Selon Clément Laberge, vice-président des services d'édition numérique chez De Marque, l'offre est encore trop faible dans le domaine du livre numérique.

Rumeurs d'élections: les partis s'activent

Les préparatifs des partis politiques en vue de l'affrontement électoral s'accélèrent au fur et à mesure que la rumeur d'un scrutin hâtif s'amplifie. Les organisateurs se gardent d'abattre trop tôt leurs atouts, tout particulièrement à Québec.
Une nouvelle candidature s'est tout de même confirmée pour le Parti québécois dans la région de la capitale. Dans Jean-Talon, la formation de Pauline Marois sera représentée par l'homme d'affaires Clément Laberge.
Le vice-président principal chez De Marque, notamment spécialisée dans les livres numériques, affirme qu'il ne se soucie pas d'être sur les rangs pour une circonscription qui n'a jamais voté autrement que libéral. «C'est le comté où j'habite. Si je n'étais pas confiant de l'emporter, je ne serais pas candidat», a laissé tomber M. Laberge qui affrontera le libéral sortant Yves Bolduc.

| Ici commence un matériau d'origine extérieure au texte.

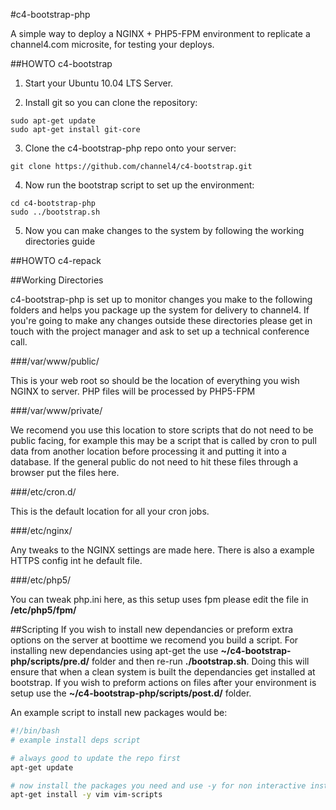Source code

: #c4-bootstrap-php

A simple way to deploy a NGINX + PHP5-FPM environment to replicate a channel4.com microsite, for testing your deploys.

##HOWTO c4-bootstrap

1. Start your Ubuntu 10.04 LTS Server.

2. Install git so you can clone the repository:
```
sudo apt-get update
sudo apt-get install git-core
```
3. Clone the c4-bootstrap-php repo onto your server:
```
git clone https://github.com/channel4/c4-bootstrap.git
```
4. Now run the bootstrap script to set up the environment:
```
cd c4-bootstrap-php
sudo ../bootstrap.sh
```
5. Now you can make changes to the system by following the working directories guide

##HOWTO c4-repack


##Working Directories

c4-bootstrap-php is set up to monitor changes you make to the following folders and helps you package up the system for delivery to channel4. If you're going to make any changes outside these directories please get in touch with the project manager and ask to set up a technical conference call.

###/var/www/public/

This is your web root so should be the location of everything you wish NGINX to server. PHP files will be processed by PHP5-FPM

###/var/www/private/

We recomend you use this location to store scripts that do not need to be public facing, for example this may be a script that is called by cron to pull data from another location before processing it and putting it into a database. If the general public do not need to hit these files through a browser put the files here.

###/etc/cron.d/

This is the default location for all your cron jobs.

###/etc/nginx/

Any tweaks to the NGINX settings are made here. There is also a example HTTPS config int he default file.

###/etc/php5/

You can tweak php.ini here, as this setup uses fpm please edit the file in **/etc/php5/fpm/**

##Scripting
If you wish to install new dependancies or preform extra options on the server at boottime we recomend you build a script. For installing new dependancies using apt-get the use **~/c4-bootstrap-php/scripts/pre.d/** folder and then re-run **./bootstrap.sh**. Doing this will ensure that when a clean system is built the dependancies get installed at bootstrap. If you wish to preform actions on files after your environment is setup use the **~/c4-bootstrap-php/scripts/post.d/** folder.

An example script to install new packages would be:

```bash
#!/bin/bash
# example install deps script

# always good to update the repo first
apt-get update

# now install the packages you need and use -y for non interactive install
apt-get install -y vim vim-scripts

```
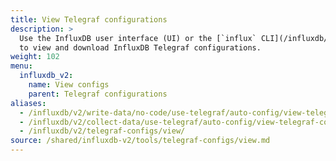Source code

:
 ```yaml
---
title: View Telegraf configurations
description: >
  Use the InfluxDB user interface (UI) or the [`influx` CLI](/influxdb/v2/reference/cli/influx/)
  to view and download InfluxDB Telegraf configurations.
weight: 102
menu:
  influxdb_v2:
    name: View configs
    parent: Telegraf configurations
aliases:
  - /influxdb/v2/write-data/no-code/use-telegraf/auto-config/view-telegraf-config/
  - /influxdb/v2/collect-data/use-telegraf/auto-config/view-telegraf-config/
  - /influxdb/v2/telegraf-configs/view/
source: /shared/influxdb-v2/tools/telegraf-configs/view.md
---
```


<!-- The content for this file is located at
// SOURCE content/shared/influxdb-v2/tools/telegraf-configs/view.md -->

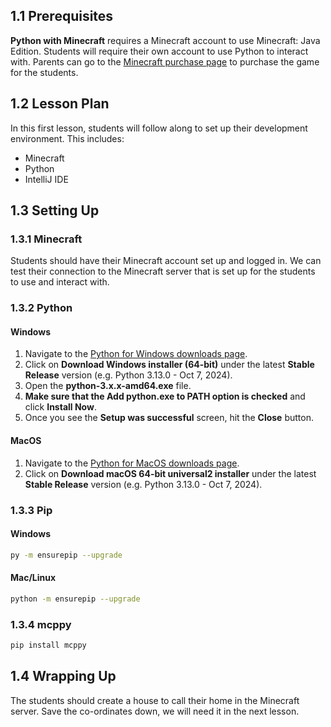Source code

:## 1.1 Prerequisites

**Python with Minecraft** requires a Minecraft account to use Minecraft: Java Edition. Students will require their own account to use Python to interact with. Parents can go to the [Minecraft purchase page](https://www.minecraft.net/en-us/store/minecraft-java-bedrock-edition-pc) to purchase the game for the students.

## 1.2 Lesson Plan

In this first lesson, students will follow along to set up their development environment. This includes:

- Minecraft
- Python
- IntelliJ IDE

## 1.3 Setting Up

### 1.3.1 Minecraft

Students should have their Minecraft account set up and logged in. We can test their connection to the Minecraft server that is set up for the students to use and interact with.

### 1.3.2 Python

#### Windows

1. Navigate to the [Python for Windows downloads page](https://www.python.org/downloads/windows/).
2. Click on **Download Windows installer (64-bit)** under the latest **Stable Release** version (e.g. Python 3.13.0 - Oct 7, 2024).
3. Open the **python-3.x.x-amd64.exe** file.
4. **Make sure that the Add python.exe to PATH option is checked** and click **Install Now**.
5. Once you see the **Setup was successful** screen, hit the **Close** button.

#### MacOS

1. Navigate to the [Python for MacOS downloads page](https://www.python.org/downloads/macos/).
2. Click on **Download macOS 64-bit universal2 installer** under the latest **Stable Release** version (e.g. Python 3.13.0 - Oct 7, 2024).

### 1.3.3 Pip

#### Windows

```sh
py -m ensurepip --upgrade
```

#### Mac/Linux

```sh
python -m ensurepip --upgrade
```

### 1.3.4 mcppy

```sh
pip install mcppy
```

## 1.4 Wrapping Up

The students should create a house to call their home in the Minecraft server. Save the co-ordinates down, we will need it in the next lesson.
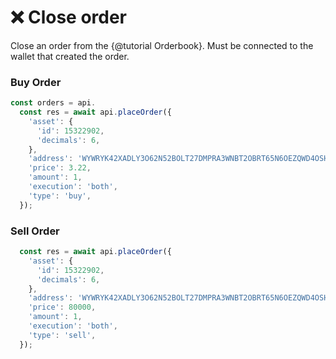 
# <a name="close"></a> ❌ Close order

Close an order from the {@tutorial Orderbook}. Must be connected to the wallet
that created the order.

### Buy Order
```javascript
const orders = api.
  const res = await api.placeOrder({
    'asset': {
      'id': 15322902,
      'decimals': 6,
    },
    'address': 'WYWRYK42XADLY3O62N52BOLT27DMPRA3WNBT2OBRT65N6OEZQWD4OSH6PI',
    'price': 3.22,
    'amount': 1,
    'execution': 'both',
    'type': 'buy',
  });
```
### Sell Order
```javascript
  const res = await api.placeOrder({
    'asset': {
      'id': 15322902,
      'decimals': 6,
    },
    'address': 'WYWRYK42XADLY3O62N52BOLT27DMPRA3WNBT2OBRT65N6OEZQWD4OSH6PI',
    'price': 80000,
    'amount': 1,
    'execution': 'both',
    'type': 'sell',
  });
```
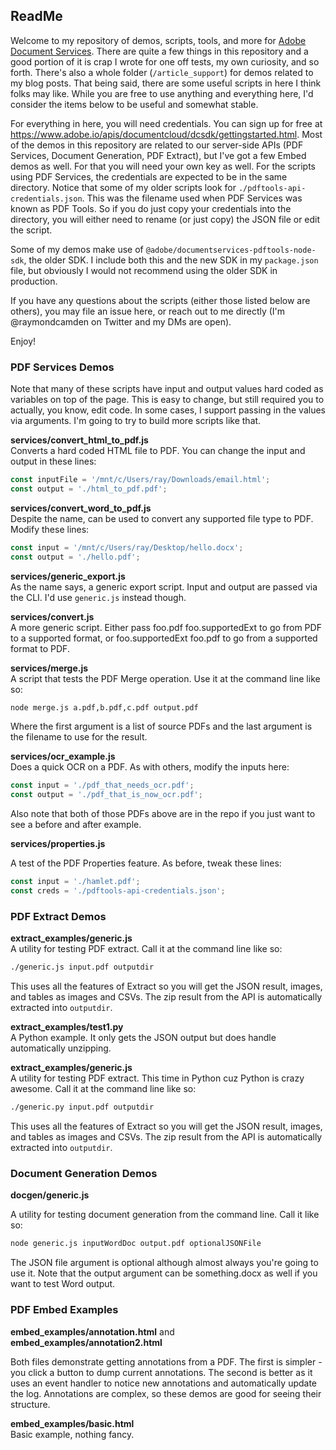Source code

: ## ReadMe

Welcome to my repository of demos, scripts, tools, and more for [Adobe Document Services](https://www.adobe.io/apis/documentcloud/dcsdk/). There are quite a few things in this repository and a good portion of it is crap I wrote for one off tests, my own curiosity, and so forth. There's also a whole folder (`/article_support`) for demos related to my blog posts. That being said, there are some useful scripts in here I think folks may like. While you are free to use anything and everything here, I'd consider the items below to be useful and somewhat stable. 

For everything in here, you will need credentials. You can sign up for free at <https://www.adobe.io/apis/documentcloud/dcsdk/gettingstarted.html>. Most of the demos in this repository are related to our server-side APIs (PDF Services, Document Generation, PDF Extract), but I've got a few Embed demos as well. For that you will need your own key as well. For the scripts using PDF Services, the credentials are expected to be in the same directory. Notice that some of my older scripts look for `./pdftools-api-credentials.json`. This was the filename used when PDF Services was known as PDF Tools. So if you do just copy your credentials into the directory, you will either need to rename (or just copy) the JSON file or edit the script.

Some of my demos make use of `@adobe/documentservices-pdftools-node-sdk`, the older SDK. I include both this and the new SDK in my `package.json` file, but obviously I would not recommend using the older SDK in production.

If you have any questions about the scripts (either those listed below are others), you may file an issue here, or reach out to me directly (I'm @raymondcamden on Twitter and my DMs are open). 

Enjoy!

### PDF Services Demos

Note that many of these scripts have input and output values hard coded as variables on top of the page. This is easy to change, but still required you to actually, you know, edit code. In some cases, I support passing in the values via arguments. I'm going to try to build more scripts like that. 

**services/convert_html_to_pdf.js**<br/>
Converts a hard coded HTML file to PDF. You can change the input and output in these lines:

```js
const inputFile = '/mnt/c/Users/ray/Downloads/email.html';
const output = './html_to_pdf.pdf';
```

**services/convert_word_to_pdf.js**<br/>
Despite the name, can be used to convert any supported file type to PDF. Modify these lines:

```js
const input = '/mnt/c/Users/ray/Desktop/hello.docx';
const output = './hello.pdf';
```

**services/generic_export.js**<br/>
As the name says, a generic export script. Input and output are passed via the CLI. I'd use `generic.js` instead though.

**services/convert.js**<br/>
A more generic script. Either pass foo.pdf foo.supportedExt to go from PDF to a supported format, or foo.supportedExt foo.pdf to go from a supported format to PDF. 

**services/merge.js**<br/>
A script that tests the PDF Merge operation. Use it at the command line like so:

```bash 
node merge.js a.pdf,b.pdf,c.pdf output.pdf
```

Where the first argument is a list of source PDFs and the last argument is the filename to use for the result.

**services/ocr_example.js**<br/>
Does a quick OCR on a PDF. As with others, modify the inputs here:

```js
const input = './pdf_that_needs_ocr.pdf';
const output = './pdf_that_is_now_ocr.pdf';
```

Also note that both of those PDFs above are in the repo if you just want to see a before and after example.

**services/properties.js**<br/>

A test of the PDF Properties feature. As before, tweak these lines:

```js
const input = './hamlet.pdf';
const creds = './pdftools-api-credentials.json';
```

### PDF Extract Demos

**extract_examples/generic.js**<br/>
A utility for testing PDF extract. Call it at the command line like so:

```bash
./generic.js input.pdf outputdir
```

This uses all the features of Extract so you will get the JSON result, images, and tables as images and CSVs. The zip result from the API is automatically extracted into `outputdir`. 

**extract_examples/test1.py**<br/>
A Python example. It only gets the JSON output but does handle automatically unzipping.

**extract_examples/generic.js**<br/>
A utility for testing PDF extract. This time in Python cuz Python is crazy awesome. Call it at the command line like so:

```bash
./generic.py input.pdf outputdir
```

This uses all the features of Extract so you will get the JSON result, images, and tables as images and CSVs. The zip result from the API is automatically extracted into `outputdir`. 

### Document Generation Demos

**docgen/generic.js**<br/>

A utility for testing document generation from the command line. Call it like so:

```bash
node generic.js inputWordDoc output.pdf optionalJSONFile
```

The JSON file argument is optional although almost always you're going to use it. Note that the output argument can be something.docx as well if you want to test Word output. 

### PDF Embed Examples

**embed_examples/annotation.html** and **embed_examples/annotation2.html**<br/>

Both files demonstrate getting annotations from a PDF. The first is simpler - you click a button to dump current annotations. The second is better as it uses an event handler to notice new annotations and automatically update the log. Annotations are complex, so these demos are good for seeing their structure.

**embed_examples/basic.html**<br/>
Basic example, nothing fancy.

Les trois principales formations politiques à l'Assemblée nationale se font autrement discrètes sur les candidatures. Elles préfèrent garder leur jeu caché alors qu'un appel au peuple peut à tout moment interrompre les travaux parlementaires qui commencent aujourd'hui.
Dans la grande région de Québec, incluant Portneuf, 6 des 11 sièges de député sont occupés par la Coalition avenir Québec; trois autres, par le Parti libéral du Québec (PLQ); et la péquiste Agnès Maltais représente Taschereau tandis que sa chef Pauline Marois revient évidemment dans Charlevoix-Côte-de-Beaupré.
Plusieurs circonscriptions sont réputées orphelines de candidats. Pour le parti gouvernemental, des sources sont formelles : Pierre Châteauvert remonte au front dans Jean-Lesage; et Marc Dean, dans Vanier.
Au PLQ, les députés en poste, MM. Bolduc, André Drolet (Jean-Lesage) et Sam Hamad (Louis-Hébert) seront de retour. «Les annonces sont à venir» dans cinq circonscriptions. Raymond Bernier vise à reprendre Montmorency, lui qui l'a gagné deux fois et perdu deux fois.
Les élus caquistes devraient défendre les sièges qu'ils occupent, dont Gérard Deltell (Chauveau), Éric Caire (La Peltrie), et Michelyne Saint-Laurent (Montmorency). Le parti de François Legault a fait savoir, il y a un certain temps déjà, que Mario Asselin sera de la lutte électorale, dans Louis-Hébert, non pas dans Taschereau, comme en 2012.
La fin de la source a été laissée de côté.